Some of the high-yield programs are restricted to local customers only. But 40 of the 58 institutions surveyed also offer the accounts nationally.
(Editor’s note: On April 5, 2010, Bank of the Sierra stopped offering Sierra Reward Checking nationally.)
|High-yield APY||Default APY||Monthly debit card transactions|
|3.3 percent||0.16 percent||11|
While each institution has its own rules, the survey found that savers typically must perform some or all of the following account activities a certain number of times each month in order to earn high returns:
- Debit card purchases.
- Direct deposit.
- Bill pay or accessing online banking.
Account holders also may be required to view their statements online each month.
Failure to meet any of these monthly transaction quotas results in earning a much lower return on your money for that month.
According to Bankrate’s survey, customers who fail to perform the required transactions during a statement cycle will see their monthly yield drop down to a default rate of anywhere between 0.5 percent and 0.04 percent.
Once the customer gets back on track and meets account rules, the rate will increase again for the next statement cycle.
High-yield checking accounts impose a few nearly universal requirements, regardless of which institution is offering them. For example, account holders almost always must participate in a certain number of debit card transactions each month to qualify for the high yield.

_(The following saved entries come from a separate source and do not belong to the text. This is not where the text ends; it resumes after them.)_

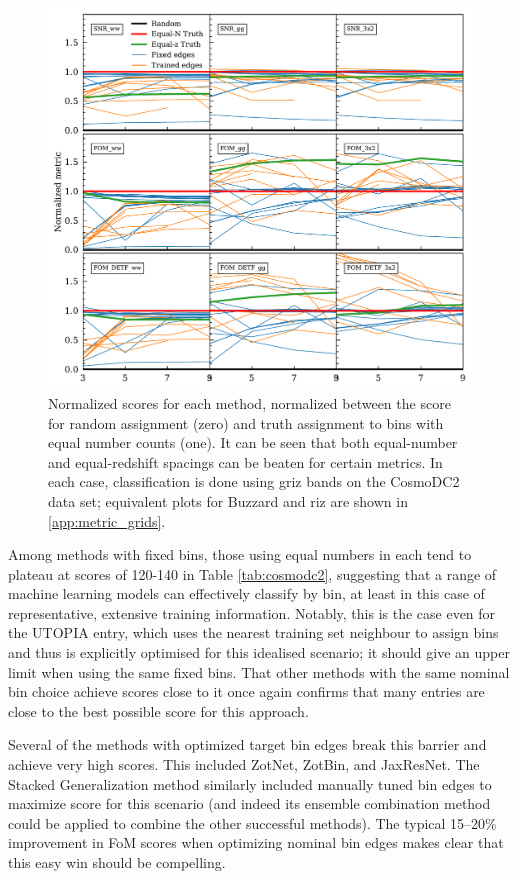 \documentclass[twocolumn,twocolappendix]{aastex63}
\begin{document}
\begin{figure}
\includegraphics[width=1\linewidth]{results/metric_grid_dc2_griz.pdf}
\caption{Normalized scores for each method, normalized between the score for random assignment (zero) and truth assignment to bins with equal number counts (one).  It can be seen that both equal-number and equal-redshift spacings can be beaten for certain metrics.  In each case, classification is done using griz bands on the CosmoDC2 data set; equivalent plots for Buzzard and riz are shown in \autoref{app:metric_grids}.}
\label{fig:metric_grid_dc2_griz}
\end{figure}


Among methods with fixed bins, those using equal numbers in each tend to plateau at scores of
120-140 in Table \ref{tab:cosmodc2}, suggesting that a range of machine learning models can
effectively classify by bin, at least in this case of representative, extensive training
information.  Notably, this is the case even for the \textsc{UTOPIA} entry, which uses the nearest 
training set neighbour to assign bins and thus is explicitly optimised
for this idealised scenario; it should give an upper limit when using the same fixed bins.
That other methods with the same nominal bin choice achieve scores close to it once again
confirms that many entries are close to the best possible score for this approach.


Several of the methods with optimized target bin edges break this
barrier and achieve very high scores.  This included ZotNet, ZotBin,  and JaxResNet.  The
Stacked Generalization method similarly included manually tuned bin edges to maximize
score for this scenario (and indeed its ensemble combination method could be applied to
combine the other successful methods). The typical 15--20\% improvement in FoM scores when optimizing
nominal bin edges makes clear that this easy win should be compelling.
\end{document}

|Bill pay required||Direct deposit required||Either bill pay or direct deposit required|
|35 percent||43 percent||48 percent|
The most common number of transactions required is 10 per statement cycle, while the average is 11, according to Bankrate’s survey. Ninety-five percent of banks and credit unions surveyed require a certain number of debit card transactions per month, with a range stretching from 10 transactions to 15.
In addition, 91 percent of institutions require account holders to use bill pay and/or direct deposit each month in order to qualify for the top rate. About half, 48 percent, allow customers to choose between direct deposit and bill pay rather than having to use both.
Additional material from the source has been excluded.